The empirical Bayes explanation gives good intuition, as you mentioned, but I think it’s more than that. The Efron-Morris paper “Stein’s Estimation Rule and Its Competitors — An Empirical Bayes Approach” (JASA 1973, http://faculty.chicagobooth.edu/nicholas.polson/teaching/41900/efron-morris2.pdf ), has a proof that I consider stunningly beautiful. They give a rigorous proof of Stein’s result for the one-level model (no prior imposed on the theta_j), by first assuming the two-level model where the theta_j are themselves Normal with a common mean and variance. That sounds like a paradox in its own right: how can one assume such nice additional structure and then have any hope of obtaining the fully general result that assumes nothing about the theta_j? But they do exactly that, by using the notion of completeness of a statistic to reduce from the Bayes risk to the frequentist risk.

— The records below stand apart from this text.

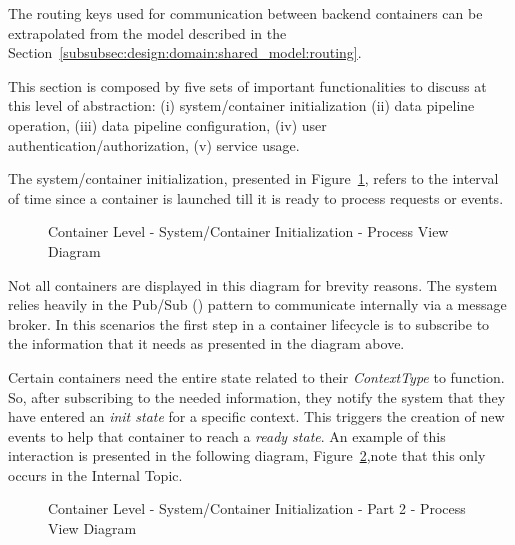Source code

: The routing keys used for communication between backend containers can be extrapolated from the model described in the Section~\ref{subsubsec:design:domain:shared_model:routing}. 

This section is composed by five sets of important functionalities to discuss at this level of abstraction: (i) system/container initialization (ii) data pipeline operation, (iii) data pipeline configuration, (iv) user authentication/authorization, (v) service usage.

The system/container initialization, presented in Figure~\ref{fig:design:architecture:container:process:diagram:init}, refers to the interval of time since a container is launched till it is ready to process requests or events.

\begin{figure}[H]
   \centering
   \resizebox{\columnwidth}{!}
   {      
      
   }
   \caption[Container Level - System/Container Initialization - Process View Diagram]{Container Level - System/Container Initialization - Process View Diagram}
   \label{fig:design:architecture:container:process:diagram:init}
\end{figure}

Not all containers are displayed in this diagram for brevity reasons.
The system relies heavily in the Pub/Sub (\cite{pubsub}) pattern to communicate internally via a message broker. In this scenarios the first step in a container lifecycle is to subscribe to the information that it needs as presented in the diagram above.

Certain containers need the entire state related to their \textit{ContextType} to function. So, after subscribing to the needed information, they notify the system that they have entered an \textit{init state} for a specific context. This triggers the creation of new events to help that container to reach a \textit{ready state}. An example of this interaction is presented in the following diagram, Figure~\ref{fig:design:architecture:container:process:diagram:ready},note that this only occurs in the Internal Topic.

\begin{figure}[H]
   \centering
   \resizebox{\columnwidth}{!}
   {      
      
   }
   \caption[Container Level - System/Container Initialization - Part 2 - Process View Diagram]{Container Level - System/Container Initialization - Part 2 - Process View Diagram}
   \label{fig:design:architecture:container:process:diagram:ready}
\end{figure}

Then their classic “baseball paper” (JASA 1975, http://faculty.chicagobooth.edu/nicholas.polson/teaching/41900/efron-morris1.pdf ) showed that the gains from shrinkage estimation can be very substantial. The hierarchical model perspective, together with thinking carefully about the loss function, help clarify when it would make sense in practice to combine very different problems into a shrinkage estimator.

Also, I think it’s a bit misleading to suggest that the minimax estimator (which is also the MLE and has various other nice properties) is not “too far” from admissible just based on the supremum of the risk. The risk function increases in the squared norm of theta, starting at 2 and asymptotically approaching (but never reaching) k. If k is even moderately large, there will be a wide range of parameter values where the improvement in risk is dramatic.

This comment is getting long, but I also wanted to mention that Stigler’s paper (Stat Sci 1990, http://projecteuclid.org/DPubS?service=UI&version=1.0&verb=Display&handle=euclid.ss/1177012274 ) gives a neat connection between Stein’s paradox and regression.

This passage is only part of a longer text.